§ Task details: From the line containing "relevant ones for" to the end of the records below, output each line exactly; include both ends and nothing else.

§ Data extract:
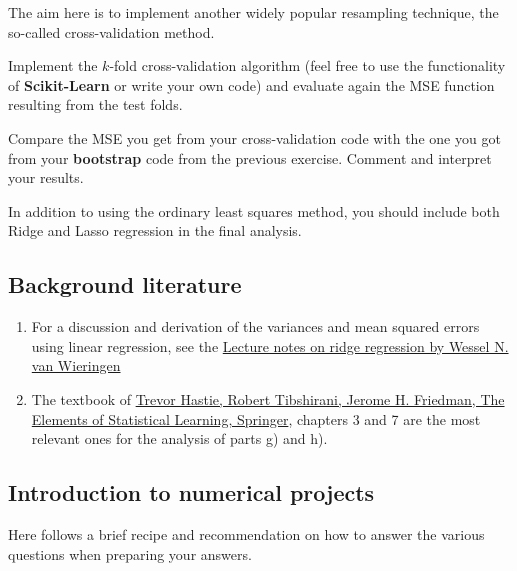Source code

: \documentclass[11pt]{article}
\begin{document}
The aim here is to implement another widely popular resampling
technique, the so-called cross-validation method.

Implement the \(k\)-fold cross-validation algorithm (feel free to use
the functionality of \textbf{Scikit-Learn} or write your own code) and
evaluate again the MSE function resulting from the test folds.

Compare the MSE you get from your cross-validation code with the one you
got from your \textbf{bootstrap} code from the previous exercise.
Comment and interpret your results.

In addition to using the ordinary least squares method, you should
include both Ridge and Lasso regression in the final analysis.

    \hypertarget{background-literature}{%
\subsection*{Background literature}\label{background-literature}}

\begin{enumerate}
\def\labelenumi{\arabic{enumi}.}
\item
  For a discussion and derivation of the variances and mean squared
  errors using linear regression, see the
  \href{https://arxiv.org/abs/1509.09169}{Lecture notes on ridge
  regression by Wessel N. van Wieringen}
\item
  The textbook of
  \href{https://www.springer.com/gp/book/9780387848570}{Trevor Hastie,
  Robert Tibshirani, Jerome H. Friedman, The Elements of Statistical
  Learning, Springer}, chapters 3 and 7 are the most relevant ones for
  the analysis of parts g) and h).
\end{enumerate}

    \hypertarget{introduction-to-numerical-projects}{%
\subsection*{Introduction to numerical
projects}\label{introduction-to-numerical-projects}}

Here follows a brief recipe and recommendation on how to answer the
various questions when preparing your answers.
\end{document}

§ Completed task:
  Learning, Springer}, chapters 3 and 7 are the most relevant ones for
  the analysis of parts g) and h).
\end{enumerate}

    \hypertarget{introduction-to-numerical-projects}{%
\subsection*{Introduction to numerical
projects}\label{introduction-to-numerical-projects}}

Here follows a brief recipe and recommendation on how to answer the
various questions when preparing your answers.
\end{document}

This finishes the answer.